* HOW TO COMPLETE THIS TASK: Once you find the line containing "der Sommer ist", please retype it and every line after it to the end of the entries, exactly and with nothing added.

=======

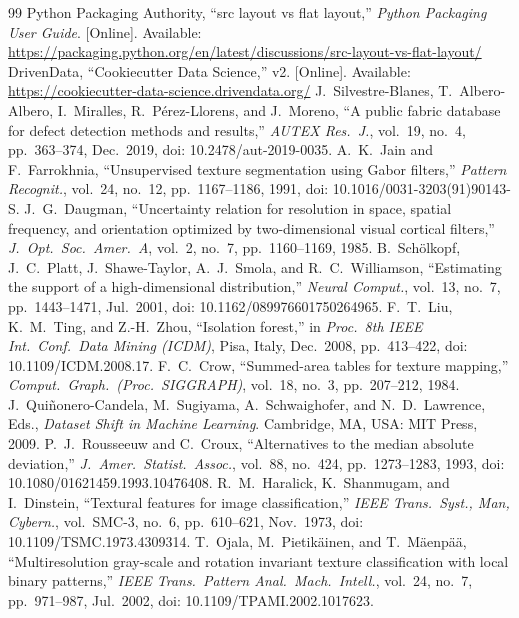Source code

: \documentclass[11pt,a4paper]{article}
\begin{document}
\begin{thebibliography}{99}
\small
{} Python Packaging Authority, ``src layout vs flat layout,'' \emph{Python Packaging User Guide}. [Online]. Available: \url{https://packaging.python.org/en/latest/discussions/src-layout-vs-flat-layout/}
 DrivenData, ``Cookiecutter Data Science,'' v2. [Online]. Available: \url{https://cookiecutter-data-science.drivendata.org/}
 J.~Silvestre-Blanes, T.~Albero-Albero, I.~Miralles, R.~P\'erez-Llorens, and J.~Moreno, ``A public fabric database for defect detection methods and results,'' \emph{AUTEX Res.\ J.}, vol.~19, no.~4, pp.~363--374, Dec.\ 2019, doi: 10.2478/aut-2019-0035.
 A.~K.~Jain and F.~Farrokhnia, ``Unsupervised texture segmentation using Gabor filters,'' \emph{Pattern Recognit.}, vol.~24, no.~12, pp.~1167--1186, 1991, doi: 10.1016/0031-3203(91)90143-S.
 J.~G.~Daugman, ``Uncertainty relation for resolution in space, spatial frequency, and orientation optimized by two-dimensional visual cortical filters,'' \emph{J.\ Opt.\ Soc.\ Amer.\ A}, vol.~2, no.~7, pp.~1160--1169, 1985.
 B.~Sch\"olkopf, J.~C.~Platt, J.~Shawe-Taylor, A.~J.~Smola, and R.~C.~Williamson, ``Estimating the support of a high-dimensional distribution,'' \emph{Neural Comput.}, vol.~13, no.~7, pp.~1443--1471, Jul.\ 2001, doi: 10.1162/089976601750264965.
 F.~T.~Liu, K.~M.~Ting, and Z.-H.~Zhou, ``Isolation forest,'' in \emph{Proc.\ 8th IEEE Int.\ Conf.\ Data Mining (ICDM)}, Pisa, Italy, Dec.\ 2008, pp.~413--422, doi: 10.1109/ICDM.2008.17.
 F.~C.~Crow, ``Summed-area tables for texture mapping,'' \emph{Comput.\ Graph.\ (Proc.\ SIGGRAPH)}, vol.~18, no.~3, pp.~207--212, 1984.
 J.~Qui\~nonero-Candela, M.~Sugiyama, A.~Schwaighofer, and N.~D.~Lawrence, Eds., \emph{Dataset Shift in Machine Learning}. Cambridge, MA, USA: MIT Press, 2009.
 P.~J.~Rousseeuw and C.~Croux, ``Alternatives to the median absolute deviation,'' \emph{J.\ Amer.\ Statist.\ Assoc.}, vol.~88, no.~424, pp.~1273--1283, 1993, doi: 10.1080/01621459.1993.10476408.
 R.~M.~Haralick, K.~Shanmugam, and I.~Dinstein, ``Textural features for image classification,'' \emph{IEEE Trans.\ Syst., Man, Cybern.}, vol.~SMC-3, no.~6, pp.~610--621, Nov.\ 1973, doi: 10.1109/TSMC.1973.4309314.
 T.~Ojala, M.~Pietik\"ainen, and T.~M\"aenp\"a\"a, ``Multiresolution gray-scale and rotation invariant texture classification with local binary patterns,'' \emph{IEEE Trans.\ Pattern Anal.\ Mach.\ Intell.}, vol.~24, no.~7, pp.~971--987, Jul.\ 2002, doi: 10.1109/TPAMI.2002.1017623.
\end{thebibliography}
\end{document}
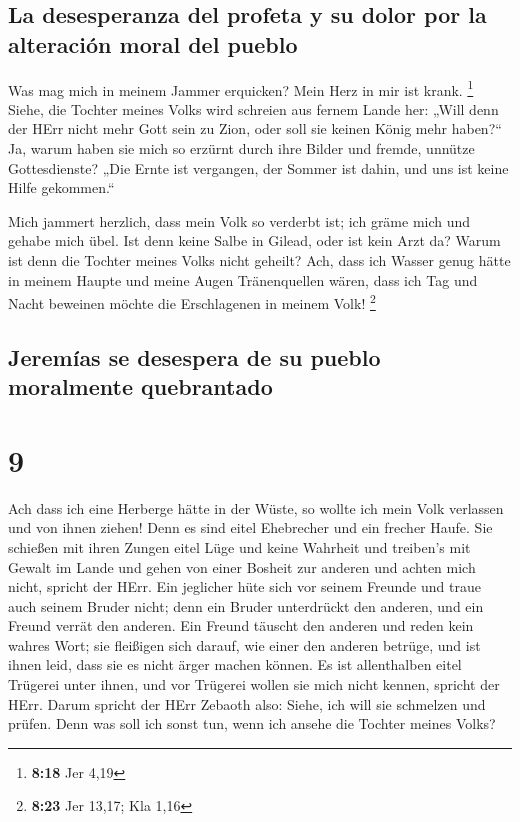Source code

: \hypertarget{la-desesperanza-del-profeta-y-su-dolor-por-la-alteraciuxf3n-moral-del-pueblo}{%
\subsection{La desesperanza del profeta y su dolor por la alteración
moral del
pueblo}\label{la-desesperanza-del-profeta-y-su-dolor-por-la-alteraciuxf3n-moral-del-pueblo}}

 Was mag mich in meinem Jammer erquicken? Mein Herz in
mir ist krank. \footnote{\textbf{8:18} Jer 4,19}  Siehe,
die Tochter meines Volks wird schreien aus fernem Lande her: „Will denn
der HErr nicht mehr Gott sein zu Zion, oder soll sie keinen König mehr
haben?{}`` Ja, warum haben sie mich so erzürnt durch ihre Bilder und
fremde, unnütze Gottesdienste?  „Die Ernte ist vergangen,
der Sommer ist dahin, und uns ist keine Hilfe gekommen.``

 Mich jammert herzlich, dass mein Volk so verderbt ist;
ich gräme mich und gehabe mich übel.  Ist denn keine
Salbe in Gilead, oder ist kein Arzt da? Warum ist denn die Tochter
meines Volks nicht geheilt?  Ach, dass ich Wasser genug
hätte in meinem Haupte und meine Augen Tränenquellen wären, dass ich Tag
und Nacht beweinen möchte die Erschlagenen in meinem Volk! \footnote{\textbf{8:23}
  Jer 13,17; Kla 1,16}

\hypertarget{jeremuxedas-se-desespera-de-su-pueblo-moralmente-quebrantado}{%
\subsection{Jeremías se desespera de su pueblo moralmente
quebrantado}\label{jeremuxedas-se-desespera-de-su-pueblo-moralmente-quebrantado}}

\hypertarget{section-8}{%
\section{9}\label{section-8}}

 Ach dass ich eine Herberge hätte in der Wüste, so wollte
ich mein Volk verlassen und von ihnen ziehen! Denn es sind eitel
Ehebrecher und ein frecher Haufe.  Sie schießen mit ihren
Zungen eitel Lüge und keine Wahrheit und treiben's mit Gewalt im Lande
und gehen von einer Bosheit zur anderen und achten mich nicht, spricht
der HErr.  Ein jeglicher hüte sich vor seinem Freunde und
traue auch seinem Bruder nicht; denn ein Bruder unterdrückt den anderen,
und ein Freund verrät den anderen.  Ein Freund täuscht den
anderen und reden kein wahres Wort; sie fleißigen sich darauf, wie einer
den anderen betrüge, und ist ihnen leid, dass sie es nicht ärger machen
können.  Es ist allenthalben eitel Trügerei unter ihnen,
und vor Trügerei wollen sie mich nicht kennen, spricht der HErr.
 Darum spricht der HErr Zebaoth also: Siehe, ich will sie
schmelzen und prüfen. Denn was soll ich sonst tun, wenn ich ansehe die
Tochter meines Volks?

=======

* WRITTEN RESPONSE:
der Sommer ist dahin, und uns ist keine Hilfe gekommen.``

 Mich jammert herzlich, dass mein Volk so verderbt ist;
ich gräme mich und gehabe mich übel.  Ist denn keine
Salbe in Gilead, oder ist kein Arzt da? Warum ist denn die Tochter
meines Volks nicht geheilt?  Ach, dass ich Wasser genug
hätte in meinem Haupte und meine Augen Tränenquellen wären, dass ich Tag
und Nacht beweinen möchte die Erschlagenen in meinem Volk! \footnote{\textbf{8:23}
  Jer 13,17; Kla 1,16}

\hypertarget{jeremuxedas-se-desespera-de-su-pueblo-moralmente-quebrantado}{%
\subsection{Jeremías se desespera de su pueblo moralmente
quebrantado}\label{jeremuxedas-se-desespera-de-su-pueblo-moralmente-quebrantado}}

\hypertarget{section-8}{%
\section{9}\label{section-8}}

 Ach dass ich eine Herberge hätte in der Wüste, so wollte
ich mein Volk verlassen und von ihnen ziehen! Denn es sind eitel
Ehebrecher und ein frecher Haufe.  Sie schießen mit ihren
Zungen eitel Lüge und keine Wahrheit und treiben's mit Gewalt im Lande
und gehen von einer Bosheit zur anderen und achten mich nicht, spricht
der HErr.  Ein jeglicher hüte sich vor seinem Freunde und
traue auch seinem Bruder nicht; denn ein Bruder unterdrückt den anderen,
und ein Freund verrät den anderen.  Ein Freund täuscht den
anderen und reden kein wahres Wort; sie fleißigen sich darauf, wie einer
den anderen betrüge, und ist ihnen leid, dass sie es nicht ärger machen
können.  Es ist allenthalben eitel Trügerei unter ihnen,
und vor Trügerei wollen sie mich nicht kennen, spricht der HErr.
 Darum spricht der HErr Zebaoth also: Siehe, ich will sie
schmelzen und prüfen. Denn was soll ich sonst tun, wenn ich ansehe die
Tochter meines Volks?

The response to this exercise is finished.